Your goal:
In the entries below, find every line holding the string "class" and collect it.

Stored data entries
--- START ---

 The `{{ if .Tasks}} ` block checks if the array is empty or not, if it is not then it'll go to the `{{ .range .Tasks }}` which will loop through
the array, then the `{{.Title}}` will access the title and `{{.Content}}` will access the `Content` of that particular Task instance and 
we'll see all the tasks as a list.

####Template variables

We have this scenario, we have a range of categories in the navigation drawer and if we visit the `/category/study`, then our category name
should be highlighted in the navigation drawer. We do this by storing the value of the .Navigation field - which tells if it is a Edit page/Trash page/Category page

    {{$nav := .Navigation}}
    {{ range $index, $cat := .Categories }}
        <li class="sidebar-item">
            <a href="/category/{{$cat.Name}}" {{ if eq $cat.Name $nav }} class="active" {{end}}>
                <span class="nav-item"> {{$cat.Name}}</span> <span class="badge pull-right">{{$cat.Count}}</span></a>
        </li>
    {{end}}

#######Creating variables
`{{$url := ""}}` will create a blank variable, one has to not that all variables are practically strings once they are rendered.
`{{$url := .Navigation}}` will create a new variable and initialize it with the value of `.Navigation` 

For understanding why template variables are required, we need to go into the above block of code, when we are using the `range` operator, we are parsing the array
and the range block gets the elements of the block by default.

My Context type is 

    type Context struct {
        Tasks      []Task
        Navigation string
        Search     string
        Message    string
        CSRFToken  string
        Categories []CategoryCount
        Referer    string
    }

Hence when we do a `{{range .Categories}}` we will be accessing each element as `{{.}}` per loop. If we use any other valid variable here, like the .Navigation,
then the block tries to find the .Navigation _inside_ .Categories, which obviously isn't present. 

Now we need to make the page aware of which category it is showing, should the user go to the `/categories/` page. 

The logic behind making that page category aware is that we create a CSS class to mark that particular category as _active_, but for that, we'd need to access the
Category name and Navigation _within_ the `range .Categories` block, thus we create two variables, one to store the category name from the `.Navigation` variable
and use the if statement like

--- END ---

Your response:
        <li class="sidebar-item">
            <a href="/category/{{$cat.Name}}" {{ if eq $cat.Name $nav }} class="active" {{end}}>
                <span class="nav-item"> {{$cat.Name}}</span> <span class="badge pull-right">{{$cat.Count}}</span></a>
The logic behind making that page category aware is that we create a CSS class to mark that particular category as _active_, but for that, we'd need to access the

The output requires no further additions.